Formulating this category was tricky, since you can’t set an exact price and some of these devices are, in fact, the flagship phones of their respective brands. To simplify things, we chose a price range that simply sits between our other lists for best budget, upper-midrange, and premium smartphones.

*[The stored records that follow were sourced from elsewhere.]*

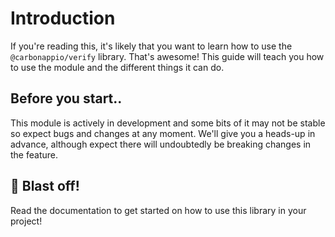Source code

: # Introduction
If you're reading this, it's likely that you want to learn how to use the `@carbonappio/verify` library. That's awesome! This guide will teach you how to use the module and the different things it can do.

## Before you start..
This module is actively in development and some bits of it may not be stable so expect bugs and changes at any moment. We'll give you a heads-up in advance, although expect there will undoubtedly be breaking changes in the feature.

## :rocket: Blast off!
Read the documentation to get started on how to use this library in your project!
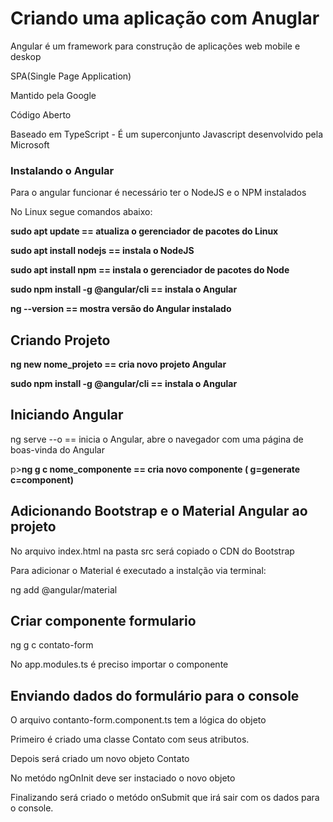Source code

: <h1>Criando uma aplicação com Anuglar</h1>

<p>Angular é um framework para construção de aplicações web mobile e deskop</p>
<p>SPA(Single Page Application)</p>
<p>Mantido pela Google</p>
<p>Código Aberto</p>
<p>Baseado em TypeScript - É um superconjunto Javascript desenvolvido pela Microsoft</p>
<h3>Instalando o Angular</h3>
<p>Para o angular funcionar é necessário ter o NodeJS e o NPM instalados</p>
<p>No Linux segue comandos abaixo:</p>
<p><strong>sudo apt update == atualiza o gerenciador de pacotes do Linux</strong></p>
<p><strong>sudo apt install nodejs == instala o NodeJS</strong></p>
<p><strong>sudo apt install npm == instala o gerenciador de pacotes do Node</strong></p>
<p><strong>sudo npm install -g @angular/cli  == instala o Angular</strong></p>
<p><strong>ng --version == mostra versão do Angular instalado</strong></p>
<h2>Criando Projeto</h2>
<p><strong>ng new nome_projeto == cria novo projeto Angular</strong></p>
<p><strong>sudo npm install -g @angular/cli  == instala o Angular</strong></p>
<h2>Iniciando Angular</h2>
<p>ng serve --o == inicia o Angular, abre o navegador com uma página de boas-vinda do Angular</p>
p><strong>ng g c nome_componente == cria novo componente ( g=generate c=component)</strong></p>
<h2>Adicionando Bootstrap e o Material Angular ao projeto</h2>
<p>No arquivo index.html na pasta src será copiado o CDN do Bootstrap</p>
<p>Para adicionar o Material é executado a instalção via terminal:</p>
<p>ng add @angular/material</p>
<h2>Criar componente formulario</h2>
<p>ng g c contato-form</p>
<p>No app.modules.ts é preciso importar o componente</p>
<h2>Enviando dados do formulário para o console</h2>
<p>O arquivo contanto-form.component.ts tem a lógica do objeto</p>
<p>Primeiro é criado uma classe Contato com seus atributos.</p>
<p>Depois será criado um novo objeto Contato</p>
<p>No metódo ngOnInit deve ser instaciado o novo objeto</p>
<p>Finalizando será criado o metódo onSubmit que irá sair com os dados para o console.</p>
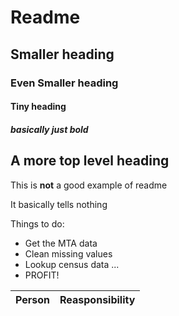 # Readme

## Smaller heading

### Even Smaller heading

#### Tiny heading

##### basically just bold

## A more top level heading

This is **not** a good example of readme

It basically tells nothing

Things to do:

* Get the MTA data
* Clean missing values
* Lookup census data
...
* PROFIT!

| Person | Reasponsibility|
| --- | ---|




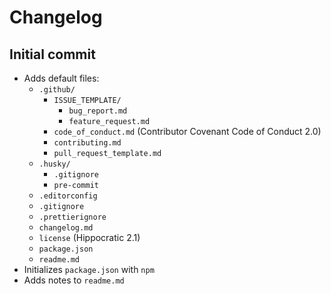 # Changelog

## Initial commit

- Adds default files:
  - `.github/`
    - `ISSUE_TEMPLATE/`
      - `bug_report.md`
      - `feature_request.md`
    - `code_of_conduct.md` (Contributor Covenant Code of Conduct 2.0)
    - `contributing.md`
    - `pull_request_template.md`
  - `.husky/`
    - `.gitignore`
    - `pre-commit`
  - `.editorconfig`
  - `.gitignore`
  - `.prettierignore`
  - `changelog.md`
  - `license` (Hippocratic 2.1)
  - `package.json`
  - `readme.md`
- Initializes `package.json` with `npm`
- Adds notes to `readme.md`

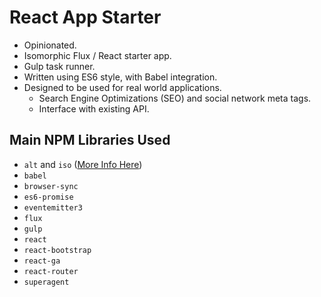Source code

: React App Starter
==================
 * Opinionated.
 * Isomorphic Flux / React starter app.
 * Gulp task runner.
 * Written using ES6 style, with Babel integration.
 * Designed to be used for real world applications.
      * Search Engine Optimizations (SEO) and social network meta tags.
      * Interface with existing API.

## Main NPM Libraries Used
 * `alt` and `iso` ([More Info Here](http://www.slideshare.net/spikebrehm/the-evolution-of-airbnbs-frontend))
 * `babel`
 * `browser-sync`
 * `es6-promise`
 * `eventemitter3`
 * `flux`
 * `gulp`
 * `react`
 * `react-bootstrap`
 * `react-ga`
 * `react-router`
 * `superagent`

Here they are in no particular order:

Realme XT (US$ 333)

The Realme XT is our choice for best smartphone with a 64MP camera. This smartphone produces flagship-level photos.

REVIEW: Realme XT

Xiaomi Mi 9 SE (US$ 300)

Xiaomi has always been a part of the list and the Mi 9 SE truly deserves its spot. It’s a flagship-grade phone from its design to its specs. It’s dubbed as a “compact flagship” thanks to its smaller-than-usual form factor. If you’re looking for a phone that won’t hurt your pockets both in size and price, check out the Mi 9 SE.

REVIEW: Xiaomi Mi 9 SE

Realme 5 Pro (US$ 232)

A quadruple-camera setup at this price point seems unlikely but Realme made it happen. And it’s not just the setup, the lenses actually take photos with good image quality. That would have been enough to recommend this but it also has a Snapdragon 712 AIE chip with 8GB of RAM and 128GB of storage. If you’re looking for a great deal, this is it.

HANDS-ON: Realme 5 Pro

ASUS ZenFone Max Pro M2 (US$ 245)

While not as affordable as its predecessor, the ZenFone Max Pro M2 still does several things most phones can’t even dream of at this price point. We get an upper-midrange chip, large 5000mAh battery, versatile cameras, and a pure take on Android.

REVIEW: ASUS ZenFone Max Pro M2

Huawei Nova 5T (US$ 367)

Huawei managed to put a flagship-level chip with a glass back and with triple cameras on a midrange phone. These are things you expect from brands like Xiaomi but Huawei was able to pull it off as well.

READ: Huawei Nova 5T

Samsung Galaxy A50s (US$ 345)

Samsung’s pivot to the A series has been fantastic and the Galaxy A50s is another proof of that. It’s a refinement of everything that was good with the Galaxy A50. If you’re a die-hard Samsung fan looking for a midrange phone, the Galaxy A50s is a solid option.